David Glasner has a good post on the recent Bank of England essay on money, but I’d like to respond to one of his comments:
What the authors mean by a “modern economy” is unclear, but presumably when they speak about the money created in a modern economy they are referring to the fact that the money held by the non-bank public has increasingly been held in the form of deposits rather than currency or coins (either tokens or precious metals). Thus, Scott Sumner’s complaint that the authors’ usage of “modern” flies in the face of the huge increase in the ratio of base money to broad money is off-target. The relevant ratio is that between currency and the stock of some measure of broad money held by the public, which is not the same as the ratio of base money to the stock of broad money.
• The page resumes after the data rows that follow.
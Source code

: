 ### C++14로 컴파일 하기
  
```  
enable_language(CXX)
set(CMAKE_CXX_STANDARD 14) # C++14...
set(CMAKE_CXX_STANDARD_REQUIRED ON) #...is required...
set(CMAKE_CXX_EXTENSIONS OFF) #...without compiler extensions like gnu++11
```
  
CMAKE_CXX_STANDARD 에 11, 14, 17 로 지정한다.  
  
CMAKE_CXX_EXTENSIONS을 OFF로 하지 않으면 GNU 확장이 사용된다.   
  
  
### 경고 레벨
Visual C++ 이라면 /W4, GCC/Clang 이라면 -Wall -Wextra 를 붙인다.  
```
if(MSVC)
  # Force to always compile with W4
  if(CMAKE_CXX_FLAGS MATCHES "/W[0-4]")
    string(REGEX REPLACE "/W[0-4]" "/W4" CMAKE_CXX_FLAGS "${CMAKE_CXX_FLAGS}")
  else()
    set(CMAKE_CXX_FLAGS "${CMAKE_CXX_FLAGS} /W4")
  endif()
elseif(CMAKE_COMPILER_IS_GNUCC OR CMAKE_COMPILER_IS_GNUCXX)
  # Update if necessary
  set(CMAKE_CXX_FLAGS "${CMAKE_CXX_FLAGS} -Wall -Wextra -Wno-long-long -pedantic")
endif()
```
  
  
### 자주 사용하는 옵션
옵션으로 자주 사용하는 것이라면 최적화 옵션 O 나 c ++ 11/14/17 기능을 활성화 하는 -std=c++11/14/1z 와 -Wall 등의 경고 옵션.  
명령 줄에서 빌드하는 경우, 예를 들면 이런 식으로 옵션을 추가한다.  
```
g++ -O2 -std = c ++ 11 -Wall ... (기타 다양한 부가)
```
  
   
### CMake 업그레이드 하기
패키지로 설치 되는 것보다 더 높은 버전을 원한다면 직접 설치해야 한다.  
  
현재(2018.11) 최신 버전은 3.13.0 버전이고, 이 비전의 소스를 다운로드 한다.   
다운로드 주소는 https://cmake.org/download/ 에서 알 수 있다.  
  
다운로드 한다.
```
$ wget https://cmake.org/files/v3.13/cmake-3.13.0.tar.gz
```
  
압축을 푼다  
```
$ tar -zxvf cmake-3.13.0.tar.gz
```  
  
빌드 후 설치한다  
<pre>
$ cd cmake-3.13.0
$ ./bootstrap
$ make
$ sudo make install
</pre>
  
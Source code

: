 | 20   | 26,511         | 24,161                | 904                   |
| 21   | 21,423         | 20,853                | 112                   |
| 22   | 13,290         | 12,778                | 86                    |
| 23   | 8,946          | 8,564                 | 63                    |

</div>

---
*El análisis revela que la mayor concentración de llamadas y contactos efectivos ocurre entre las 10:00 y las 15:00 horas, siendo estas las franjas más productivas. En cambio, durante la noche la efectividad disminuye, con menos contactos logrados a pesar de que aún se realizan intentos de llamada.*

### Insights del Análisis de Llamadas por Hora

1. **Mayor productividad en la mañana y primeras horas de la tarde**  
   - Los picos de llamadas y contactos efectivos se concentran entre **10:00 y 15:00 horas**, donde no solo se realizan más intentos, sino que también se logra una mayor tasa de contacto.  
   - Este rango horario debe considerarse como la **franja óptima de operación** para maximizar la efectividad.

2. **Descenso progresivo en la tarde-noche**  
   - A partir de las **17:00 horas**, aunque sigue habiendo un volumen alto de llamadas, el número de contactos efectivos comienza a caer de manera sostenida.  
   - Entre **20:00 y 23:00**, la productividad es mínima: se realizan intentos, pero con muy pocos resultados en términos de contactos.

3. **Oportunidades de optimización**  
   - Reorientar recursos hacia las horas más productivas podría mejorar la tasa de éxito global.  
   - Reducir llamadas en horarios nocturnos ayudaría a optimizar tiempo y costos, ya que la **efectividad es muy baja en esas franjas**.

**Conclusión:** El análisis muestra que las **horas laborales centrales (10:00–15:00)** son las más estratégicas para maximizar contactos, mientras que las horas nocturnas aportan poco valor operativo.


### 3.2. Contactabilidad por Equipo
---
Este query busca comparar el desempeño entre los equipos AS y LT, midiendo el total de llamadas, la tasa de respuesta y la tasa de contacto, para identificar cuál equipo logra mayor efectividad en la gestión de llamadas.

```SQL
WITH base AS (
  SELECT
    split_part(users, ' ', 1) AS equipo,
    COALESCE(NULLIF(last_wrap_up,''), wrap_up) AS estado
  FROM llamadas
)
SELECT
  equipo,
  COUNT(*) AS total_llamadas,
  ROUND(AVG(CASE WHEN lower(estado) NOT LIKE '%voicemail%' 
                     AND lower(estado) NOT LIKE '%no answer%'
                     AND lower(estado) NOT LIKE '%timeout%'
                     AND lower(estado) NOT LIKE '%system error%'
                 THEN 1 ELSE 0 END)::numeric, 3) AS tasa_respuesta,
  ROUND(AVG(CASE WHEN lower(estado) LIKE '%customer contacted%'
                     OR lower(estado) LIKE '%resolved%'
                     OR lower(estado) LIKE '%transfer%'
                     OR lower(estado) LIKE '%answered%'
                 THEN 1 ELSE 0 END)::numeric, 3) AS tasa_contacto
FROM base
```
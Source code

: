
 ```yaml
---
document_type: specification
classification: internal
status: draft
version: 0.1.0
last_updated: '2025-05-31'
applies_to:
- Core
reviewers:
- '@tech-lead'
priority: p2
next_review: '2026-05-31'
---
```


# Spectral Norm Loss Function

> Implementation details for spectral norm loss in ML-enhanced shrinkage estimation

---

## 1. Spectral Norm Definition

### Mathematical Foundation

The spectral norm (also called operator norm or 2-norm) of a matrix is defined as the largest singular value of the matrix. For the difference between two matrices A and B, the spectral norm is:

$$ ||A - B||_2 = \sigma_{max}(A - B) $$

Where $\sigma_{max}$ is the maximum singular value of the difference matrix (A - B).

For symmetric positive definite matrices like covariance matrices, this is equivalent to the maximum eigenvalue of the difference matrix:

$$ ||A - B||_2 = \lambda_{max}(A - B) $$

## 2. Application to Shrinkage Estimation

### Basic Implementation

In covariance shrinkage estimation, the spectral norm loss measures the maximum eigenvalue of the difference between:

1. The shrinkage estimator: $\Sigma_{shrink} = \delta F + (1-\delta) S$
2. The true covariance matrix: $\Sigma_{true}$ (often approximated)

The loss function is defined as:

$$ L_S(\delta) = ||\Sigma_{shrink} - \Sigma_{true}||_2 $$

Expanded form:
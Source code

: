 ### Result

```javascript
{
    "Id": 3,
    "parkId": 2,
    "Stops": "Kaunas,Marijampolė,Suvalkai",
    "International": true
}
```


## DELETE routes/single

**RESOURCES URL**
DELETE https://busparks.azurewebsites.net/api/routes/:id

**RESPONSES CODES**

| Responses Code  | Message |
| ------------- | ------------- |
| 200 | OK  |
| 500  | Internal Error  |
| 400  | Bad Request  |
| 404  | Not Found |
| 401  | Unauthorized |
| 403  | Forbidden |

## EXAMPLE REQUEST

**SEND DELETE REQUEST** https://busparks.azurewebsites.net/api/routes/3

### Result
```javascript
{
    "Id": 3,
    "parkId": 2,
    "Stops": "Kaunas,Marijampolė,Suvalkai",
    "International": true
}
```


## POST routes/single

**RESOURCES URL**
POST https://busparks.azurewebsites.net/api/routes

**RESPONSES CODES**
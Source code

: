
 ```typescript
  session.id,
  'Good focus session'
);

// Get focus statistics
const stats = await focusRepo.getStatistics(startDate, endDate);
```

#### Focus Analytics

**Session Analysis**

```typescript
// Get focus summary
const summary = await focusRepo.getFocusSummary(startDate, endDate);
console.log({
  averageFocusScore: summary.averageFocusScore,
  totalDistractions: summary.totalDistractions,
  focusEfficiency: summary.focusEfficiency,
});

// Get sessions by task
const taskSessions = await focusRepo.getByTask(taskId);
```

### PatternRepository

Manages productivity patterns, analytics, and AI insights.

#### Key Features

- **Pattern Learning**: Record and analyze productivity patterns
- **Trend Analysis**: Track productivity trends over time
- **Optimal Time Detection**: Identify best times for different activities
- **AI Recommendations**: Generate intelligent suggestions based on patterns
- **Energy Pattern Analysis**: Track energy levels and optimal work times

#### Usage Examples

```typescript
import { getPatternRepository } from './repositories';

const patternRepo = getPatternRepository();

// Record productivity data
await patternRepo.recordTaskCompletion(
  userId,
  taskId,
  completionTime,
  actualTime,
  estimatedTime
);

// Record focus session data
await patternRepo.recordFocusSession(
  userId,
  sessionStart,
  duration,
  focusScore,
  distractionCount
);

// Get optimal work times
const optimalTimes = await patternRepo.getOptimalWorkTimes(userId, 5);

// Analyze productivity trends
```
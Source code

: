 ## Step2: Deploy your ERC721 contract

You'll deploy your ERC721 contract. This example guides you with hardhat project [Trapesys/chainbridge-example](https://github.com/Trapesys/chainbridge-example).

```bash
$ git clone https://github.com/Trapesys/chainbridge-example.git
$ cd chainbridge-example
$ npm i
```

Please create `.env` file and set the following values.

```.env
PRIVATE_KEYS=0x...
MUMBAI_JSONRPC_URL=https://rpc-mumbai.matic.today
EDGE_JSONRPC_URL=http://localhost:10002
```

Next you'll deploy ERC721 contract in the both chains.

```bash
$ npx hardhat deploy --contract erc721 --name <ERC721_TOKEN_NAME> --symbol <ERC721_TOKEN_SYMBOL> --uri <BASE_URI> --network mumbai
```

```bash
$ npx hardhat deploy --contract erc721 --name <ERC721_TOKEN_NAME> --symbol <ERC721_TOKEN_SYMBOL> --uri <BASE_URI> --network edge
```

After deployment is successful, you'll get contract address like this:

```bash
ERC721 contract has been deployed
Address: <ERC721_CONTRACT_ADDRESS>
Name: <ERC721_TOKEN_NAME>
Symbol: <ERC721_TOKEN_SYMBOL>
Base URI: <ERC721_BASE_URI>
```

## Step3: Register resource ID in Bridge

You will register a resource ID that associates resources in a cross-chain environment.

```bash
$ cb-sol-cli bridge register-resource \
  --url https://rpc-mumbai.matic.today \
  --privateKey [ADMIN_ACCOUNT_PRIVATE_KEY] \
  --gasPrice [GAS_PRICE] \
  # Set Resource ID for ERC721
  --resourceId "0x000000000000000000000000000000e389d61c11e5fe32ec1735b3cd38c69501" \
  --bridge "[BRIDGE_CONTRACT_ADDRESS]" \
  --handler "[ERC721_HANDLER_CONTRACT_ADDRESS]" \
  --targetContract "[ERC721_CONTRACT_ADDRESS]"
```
Actually my claim also applies to currency. Here is the data for 1929 and today:
January 1929: Currency = $3.828b M1 = $26.109b M2 = $55.119b
Today: Currency = $1239b M1 = $2793b M2 = $11137b
I realize that “everyone knows” that the modern economy relies more on bank deposits and less on cash than in the old days, but I’m afraid that’s just one of the many things “everyone knows” that is not true. Note that the C/M1 ratio would have increased even if you had only looked at currency held within the US (believed to be as much as half of the total currency in circulation.) It’s unclear what would have happened to the C/M2 ratio.